## EXERCISE AIM
Work through the records below and tally every line containing "pour". Reply with the total alone.

---------- SOURCE DATA

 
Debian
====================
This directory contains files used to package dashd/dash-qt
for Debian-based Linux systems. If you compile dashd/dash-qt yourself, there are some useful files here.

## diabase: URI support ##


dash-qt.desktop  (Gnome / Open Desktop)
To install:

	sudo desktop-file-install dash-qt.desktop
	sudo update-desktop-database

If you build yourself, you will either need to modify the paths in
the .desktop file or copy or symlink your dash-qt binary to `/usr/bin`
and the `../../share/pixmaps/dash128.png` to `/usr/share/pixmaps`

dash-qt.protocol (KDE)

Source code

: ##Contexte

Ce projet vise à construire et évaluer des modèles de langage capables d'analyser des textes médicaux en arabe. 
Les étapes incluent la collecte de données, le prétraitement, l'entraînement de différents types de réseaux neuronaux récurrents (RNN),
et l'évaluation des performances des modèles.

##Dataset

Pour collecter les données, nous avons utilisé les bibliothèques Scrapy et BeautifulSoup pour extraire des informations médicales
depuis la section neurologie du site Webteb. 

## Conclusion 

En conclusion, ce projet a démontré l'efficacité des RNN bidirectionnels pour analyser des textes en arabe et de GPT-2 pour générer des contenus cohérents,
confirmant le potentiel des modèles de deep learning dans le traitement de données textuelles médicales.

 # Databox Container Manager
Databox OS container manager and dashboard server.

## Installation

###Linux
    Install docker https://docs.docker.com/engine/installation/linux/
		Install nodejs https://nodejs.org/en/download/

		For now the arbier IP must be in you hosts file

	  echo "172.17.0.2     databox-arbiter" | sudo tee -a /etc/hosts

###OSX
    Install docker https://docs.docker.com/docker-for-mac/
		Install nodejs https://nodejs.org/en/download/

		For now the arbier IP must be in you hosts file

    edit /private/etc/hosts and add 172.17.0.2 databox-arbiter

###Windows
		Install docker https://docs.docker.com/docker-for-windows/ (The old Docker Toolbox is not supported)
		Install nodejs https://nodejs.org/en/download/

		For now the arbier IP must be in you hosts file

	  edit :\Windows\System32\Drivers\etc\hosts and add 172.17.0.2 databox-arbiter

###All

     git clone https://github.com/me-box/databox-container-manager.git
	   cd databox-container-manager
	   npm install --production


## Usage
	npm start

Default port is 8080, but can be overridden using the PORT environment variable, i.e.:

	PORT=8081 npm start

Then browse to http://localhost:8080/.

--------------------

## PROBLEM SOLUTION
2